YOUR OBJECTIVE:
Your result should be the lines holding the word "přístup", copied from the entries below.
(DATA EXCERPTS Opens)
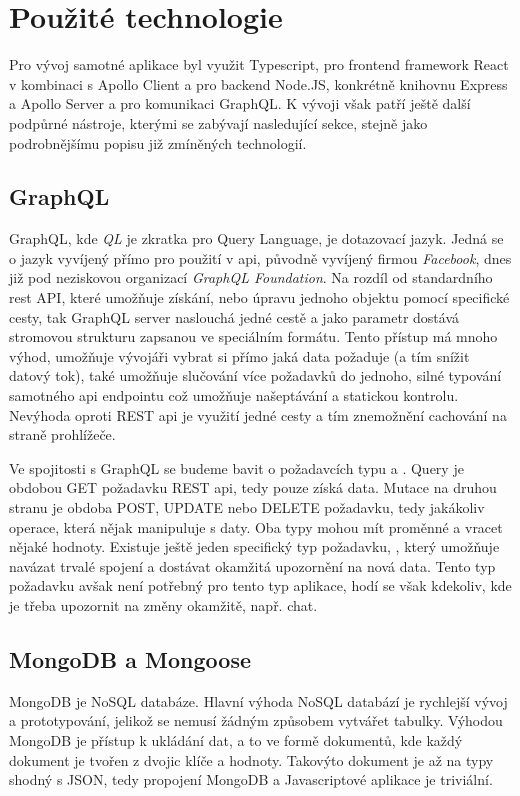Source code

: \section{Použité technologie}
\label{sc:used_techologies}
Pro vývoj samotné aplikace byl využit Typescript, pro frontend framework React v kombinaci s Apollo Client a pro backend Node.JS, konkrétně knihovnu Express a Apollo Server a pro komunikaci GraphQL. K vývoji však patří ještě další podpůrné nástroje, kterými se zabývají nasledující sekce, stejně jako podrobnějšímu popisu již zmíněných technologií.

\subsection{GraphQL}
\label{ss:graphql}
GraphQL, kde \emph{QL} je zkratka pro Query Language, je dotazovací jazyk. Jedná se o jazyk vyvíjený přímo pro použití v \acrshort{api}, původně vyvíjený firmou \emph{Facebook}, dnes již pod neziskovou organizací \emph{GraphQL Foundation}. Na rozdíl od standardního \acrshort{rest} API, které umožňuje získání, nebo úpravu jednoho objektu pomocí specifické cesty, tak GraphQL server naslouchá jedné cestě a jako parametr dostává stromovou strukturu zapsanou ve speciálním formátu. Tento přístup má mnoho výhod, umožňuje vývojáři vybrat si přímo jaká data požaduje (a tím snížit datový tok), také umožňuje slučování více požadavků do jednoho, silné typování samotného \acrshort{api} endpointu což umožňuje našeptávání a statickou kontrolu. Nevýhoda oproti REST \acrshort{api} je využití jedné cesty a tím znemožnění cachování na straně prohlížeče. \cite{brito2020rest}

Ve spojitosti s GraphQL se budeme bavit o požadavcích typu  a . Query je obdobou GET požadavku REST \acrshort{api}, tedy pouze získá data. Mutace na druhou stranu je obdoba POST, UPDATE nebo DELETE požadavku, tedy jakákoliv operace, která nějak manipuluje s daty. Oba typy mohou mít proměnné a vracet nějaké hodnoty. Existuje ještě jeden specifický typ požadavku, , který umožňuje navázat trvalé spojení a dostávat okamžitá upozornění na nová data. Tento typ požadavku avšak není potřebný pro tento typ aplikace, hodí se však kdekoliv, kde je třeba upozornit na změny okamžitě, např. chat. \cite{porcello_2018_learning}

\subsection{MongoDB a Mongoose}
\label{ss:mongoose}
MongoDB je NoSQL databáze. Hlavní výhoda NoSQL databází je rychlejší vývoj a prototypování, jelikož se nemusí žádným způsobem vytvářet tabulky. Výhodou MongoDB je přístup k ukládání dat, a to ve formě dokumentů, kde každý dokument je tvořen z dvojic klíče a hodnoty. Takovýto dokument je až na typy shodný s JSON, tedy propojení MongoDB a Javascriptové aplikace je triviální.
(DATA EXCERPTS Closes)
(DATA EXCERPTS Opens)
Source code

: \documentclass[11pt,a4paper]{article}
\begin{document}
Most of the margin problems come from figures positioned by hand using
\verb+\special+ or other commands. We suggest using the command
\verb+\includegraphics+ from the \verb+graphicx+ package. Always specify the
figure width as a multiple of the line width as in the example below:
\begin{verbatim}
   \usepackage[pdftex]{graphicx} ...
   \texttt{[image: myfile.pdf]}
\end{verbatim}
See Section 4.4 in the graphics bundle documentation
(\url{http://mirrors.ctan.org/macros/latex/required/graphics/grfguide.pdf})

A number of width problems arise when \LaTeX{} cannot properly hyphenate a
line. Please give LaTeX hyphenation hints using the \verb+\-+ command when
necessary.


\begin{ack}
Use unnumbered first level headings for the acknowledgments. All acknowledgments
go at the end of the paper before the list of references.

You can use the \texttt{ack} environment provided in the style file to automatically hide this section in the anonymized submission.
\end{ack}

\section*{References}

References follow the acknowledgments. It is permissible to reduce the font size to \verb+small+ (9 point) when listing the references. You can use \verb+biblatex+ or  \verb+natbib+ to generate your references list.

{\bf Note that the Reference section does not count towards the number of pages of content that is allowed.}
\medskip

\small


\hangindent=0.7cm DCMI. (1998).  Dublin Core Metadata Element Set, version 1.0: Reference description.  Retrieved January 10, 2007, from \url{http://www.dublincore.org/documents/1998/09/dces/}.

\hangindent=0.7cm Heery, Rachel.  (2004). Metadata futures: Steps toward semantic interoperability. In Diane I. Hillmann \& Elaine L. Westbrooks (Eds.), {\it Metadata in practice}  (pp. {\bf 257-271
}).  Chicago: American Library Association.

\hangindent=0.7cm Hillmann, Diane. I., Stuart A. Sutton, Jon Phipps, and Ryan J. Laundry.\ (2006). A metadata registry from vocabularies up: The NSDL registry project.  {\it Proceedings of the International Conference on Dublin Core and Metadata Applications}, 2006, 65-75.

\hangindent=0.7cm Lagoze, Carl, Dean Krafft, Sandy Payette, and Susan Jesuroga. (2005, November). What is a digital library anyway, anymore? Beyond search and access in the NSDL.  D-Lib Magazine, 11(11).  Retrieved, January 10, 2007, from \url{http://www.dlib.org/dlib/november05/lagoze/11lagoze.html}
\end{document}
(DATA EXCERPTS Closes)
EXERCISE ANSWER:
GraphQL, kde \emph{QL} je zkratka pro Query Language, je dotazovací jazyk. Jedná se o jazyk vyvíjený přímo pro použití v \acrshort{api}, původně vyvíjený firmou \emph{Facebook}, dnes již pod neziskovou organizací \emph{GraphQL Foundation}. Na rozdíl od standardního \acrshort{rest} API, které umožňuje získání, nebo úpravu jednoho objektu pomocí specifické cesty, tak GraphQL server naslouchá jedné cestě a jako parametr dostává stromovou strukturu zapsanou ve speciálním formátu. Tento přístup má mnoho výhod, umožňuje vývojáři vybrat si přímo jaká data požaduje (a tím snížit datový tok), také umožňuje slučování více požadavků do jednoho, silné typování samotného \acrshort{api} endpointu což umožňuje našeptávání a statickou kontrolu. Nevýhoda oproti REST \acrshort{api} je využití jedné cesty a tím znemožnění cachování na straně prohlížeče. \cite{brito2020rest}
MongoDB je NoSQL databáze. Hlavní výhoda NoSQL databází je rychlejší vývoj a prototypování, jelikož se nemusí žádným způsobem vytvářet tabulky. Výhodou MongoDB je přístup k ukládání dat, a to ve formě dokumentů, kde každý dokument je tvořen z dvojic klíče a hodnoty. Takovýto dokument je až na typy shodný s JSON, tedy propojení MongoDB a Javascriptové aplikace je triviální.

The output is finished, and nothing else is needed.